Mantan Ketua Umum Partai Golkar yang disidang dalam kasus e-KTP itu, memiliki daya kreasi yang sangat fantastis dan “mendesahkan tarik nafas” publik luar biasa: menjengkelkan sekaligus menghibur. Sementara Putusan MK menggelinjangkan pandangan yang menukik ke dalam dasar martabat bangsa.

Perzinaan dan LGBT disorot khalayak dalam belahan opini yang tajam: di satu pihak, putusan itu dianggap melegalisir LGBT, dan di sisi lain bagi para pembela MK ada “manuver” pakar hukum kelas wahid turun gelanggang sambil membuat cuwitan yang terkesan menggurui: bacalah secara utuh Putusan MK agar tidak salah paham.
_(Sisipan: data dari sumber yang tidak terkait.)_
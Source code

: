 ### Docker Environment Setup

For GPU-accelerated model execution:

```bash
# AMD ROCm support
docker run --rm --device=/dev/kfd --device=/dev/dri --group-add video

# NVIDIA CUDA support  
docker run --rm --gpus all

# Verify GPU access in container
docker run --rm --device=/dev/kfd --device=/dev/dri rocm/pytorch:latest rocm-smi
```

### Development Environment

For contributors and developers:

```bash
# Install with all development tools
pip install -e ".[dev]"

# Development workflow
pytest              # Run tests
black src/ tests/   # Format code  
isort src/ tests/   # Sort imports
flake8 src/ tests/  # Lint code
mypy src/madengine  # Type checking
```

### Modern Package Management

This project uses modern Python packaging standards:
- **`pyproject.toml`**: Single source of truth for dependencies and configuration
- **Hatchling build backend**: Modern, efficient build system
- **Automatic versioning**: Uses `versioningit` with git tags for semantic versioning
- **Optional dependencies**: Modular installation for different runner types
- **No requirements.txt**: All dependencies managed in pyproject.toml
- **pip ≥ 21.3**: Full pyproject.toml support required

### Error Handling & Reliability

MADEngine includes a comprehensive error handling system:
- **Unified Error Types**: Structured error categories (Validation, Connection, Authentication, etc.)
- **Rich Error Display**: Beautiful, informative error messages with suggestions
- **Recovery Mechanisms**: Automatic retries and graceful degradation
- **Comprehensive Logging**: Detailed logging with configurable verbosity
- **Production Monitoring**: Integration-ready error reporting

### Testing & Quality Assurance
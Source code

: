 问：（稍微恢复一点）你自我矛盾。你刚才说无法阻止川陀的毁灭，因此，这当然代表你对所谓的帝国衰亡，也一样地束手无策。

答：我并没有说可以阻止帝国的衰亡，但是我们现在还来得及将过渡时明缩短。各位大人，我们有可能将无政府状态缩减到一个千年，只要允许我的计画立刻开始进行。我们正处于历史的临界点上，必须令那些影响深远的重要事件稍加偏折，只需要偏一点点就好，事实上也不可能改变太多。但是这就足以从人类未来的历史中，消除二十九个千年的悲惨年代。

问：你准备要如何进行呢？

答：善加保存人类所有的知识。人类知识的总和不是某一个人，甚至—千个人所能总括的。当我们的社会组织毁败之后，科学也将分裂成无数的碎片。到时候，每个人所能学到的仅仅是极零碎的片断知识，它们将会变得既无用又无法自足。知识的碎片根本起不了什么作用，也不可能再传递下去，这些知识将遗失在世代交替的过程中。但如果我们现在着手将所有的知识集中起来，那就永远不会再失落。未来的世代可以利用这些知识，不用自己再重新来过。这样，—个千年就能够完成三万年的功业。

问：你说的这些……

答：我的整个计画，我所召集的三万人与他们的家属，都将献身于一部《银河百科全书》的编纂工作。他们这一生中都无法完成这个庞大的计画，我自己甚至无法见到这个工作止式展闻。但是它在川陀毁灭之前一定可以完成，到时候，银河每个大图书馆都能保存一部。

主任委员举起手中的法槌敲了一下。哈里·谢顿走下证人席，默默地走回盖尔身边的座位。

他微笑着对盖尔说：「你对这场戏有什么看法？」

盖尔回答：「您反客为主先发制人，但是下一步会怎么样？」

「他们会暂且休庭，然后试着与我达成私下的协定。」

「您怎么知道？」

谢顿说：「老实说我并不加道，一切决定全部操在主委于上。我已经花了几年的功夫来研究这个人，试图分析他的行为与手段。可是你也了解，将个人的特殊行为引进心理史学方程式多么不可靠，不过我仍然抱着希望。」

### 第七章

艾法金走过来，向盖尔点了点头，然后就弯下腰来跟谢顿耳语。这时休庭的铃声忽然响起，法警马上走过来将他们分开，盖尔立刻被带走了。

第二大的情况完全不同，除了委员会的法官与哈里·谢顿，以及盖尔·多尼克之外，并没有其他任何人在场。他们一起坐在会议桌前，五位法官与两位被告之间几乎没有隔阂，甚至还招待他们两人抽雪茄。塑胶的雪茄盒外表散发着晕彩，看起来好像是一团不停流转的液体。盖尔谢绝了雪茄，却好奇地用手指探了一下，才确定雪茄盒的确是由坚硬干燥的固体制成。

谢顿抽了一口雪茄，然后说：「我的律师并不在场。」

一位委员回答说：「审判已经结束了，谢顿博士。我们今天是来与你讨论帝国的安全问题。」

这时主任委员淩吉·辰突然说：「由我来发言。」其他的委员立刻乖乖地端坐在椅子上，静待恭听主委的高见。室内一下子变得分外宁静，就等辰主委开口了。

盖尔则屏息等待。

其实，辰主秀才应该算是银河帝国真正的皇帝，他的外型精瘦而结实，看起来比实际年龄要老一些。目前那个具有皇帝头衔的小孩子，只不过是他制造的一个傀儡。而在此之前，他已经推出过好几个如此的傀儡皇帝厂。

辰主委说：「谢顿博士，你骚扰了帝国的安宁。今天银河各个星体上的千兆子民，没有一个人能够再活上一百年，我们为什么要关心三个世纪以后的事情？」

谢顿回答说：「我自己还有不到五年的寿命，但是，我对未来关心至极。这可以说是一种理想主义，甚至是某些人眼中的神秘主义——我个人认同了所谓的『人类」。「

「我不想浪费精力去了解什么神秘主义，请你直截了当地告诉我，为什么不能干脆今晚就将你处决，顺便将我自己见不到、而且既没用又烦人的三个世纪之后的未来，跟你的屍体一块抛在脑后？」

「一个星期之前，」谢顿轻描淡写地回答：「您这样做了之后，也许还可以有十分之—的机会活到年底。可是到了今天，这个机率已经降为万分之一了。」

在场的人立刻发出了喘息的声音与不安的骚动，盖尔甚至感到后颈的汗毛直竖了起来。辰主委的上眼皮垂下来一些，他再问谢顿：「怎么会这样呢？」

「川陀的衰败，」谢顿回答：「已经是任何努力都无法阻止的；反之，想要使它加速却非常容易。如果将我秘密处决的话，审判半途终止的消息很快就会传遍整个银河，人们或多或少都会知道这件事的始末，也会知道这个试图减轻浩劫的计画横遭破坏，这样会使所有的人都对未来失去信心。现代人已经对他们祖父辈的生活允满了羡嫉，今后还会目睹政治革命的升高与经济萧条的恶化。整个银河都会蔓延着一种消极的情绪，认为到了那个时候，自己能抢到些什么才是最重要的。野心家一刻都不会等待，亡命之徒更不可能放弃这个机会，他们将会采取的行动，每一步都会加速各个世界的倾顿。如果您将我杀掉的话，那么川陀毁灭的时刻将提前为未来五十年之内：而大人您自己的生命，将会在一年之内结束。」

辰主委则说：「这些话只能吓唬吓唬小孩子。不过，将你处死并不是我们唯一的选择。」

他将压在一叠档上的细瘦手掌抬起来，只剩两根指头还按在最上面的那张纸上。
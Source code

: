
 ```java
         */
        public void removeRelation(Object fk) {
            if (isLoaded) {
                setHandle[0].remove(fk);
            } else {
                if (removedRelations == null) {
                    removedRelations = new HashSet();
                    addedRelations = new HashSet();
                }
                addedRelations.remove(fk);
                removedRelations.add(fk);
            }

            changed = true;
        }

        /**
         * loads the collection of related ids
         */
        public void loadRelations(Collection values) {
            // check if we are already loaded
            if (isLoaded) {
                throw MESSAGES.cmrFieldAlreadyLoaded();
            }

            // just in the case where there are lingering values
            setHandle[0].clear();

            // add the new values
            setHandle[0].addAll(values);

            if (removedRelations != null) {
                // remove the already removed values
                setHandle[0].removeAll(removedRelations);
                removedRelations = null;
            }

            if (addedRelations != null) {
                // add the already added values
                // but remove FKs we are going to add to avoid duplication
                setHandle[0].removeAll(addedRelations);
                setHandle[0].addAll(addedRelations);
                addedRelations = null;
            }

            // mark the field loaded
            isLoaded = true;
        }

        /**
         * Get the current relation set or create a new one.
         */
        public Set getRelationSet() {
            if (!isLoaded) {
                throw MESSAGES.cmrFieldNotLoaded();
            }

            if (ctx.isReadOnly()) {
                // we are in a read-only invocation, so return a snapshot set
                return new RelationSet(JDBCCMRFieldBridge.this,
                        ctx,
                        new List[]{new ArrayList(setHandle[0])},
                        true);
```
MK tidak menjustifikasi, tetapi hanya menempatkan secara proporsional bahwa MK bukan pembuat norma melainkan sebatas menguji konstitusionalitas aturan KUHP terhadap UUD 1945.

Padahal pembelajar hukum pasti mafhum bahwa sejatinya setiap putusan otoritas mahkamah adalah “pembuka ruang formulasi norma atas perkara yang diadili”. Norma yang berkembang sebagai implikasi dari putusan yang dinilai sebagian orang “vakum norma” itu adalah menyangkut LBGT dan perzinaan sesama jenis. Hal ini dinilai bukanlah “urusan norma hukum” bagi MK, melainkan ada di ranah rezim “legislasi aktif”. Pandangan yang menjumbuhkan dan memisahkan “air laut dengan asinnya”.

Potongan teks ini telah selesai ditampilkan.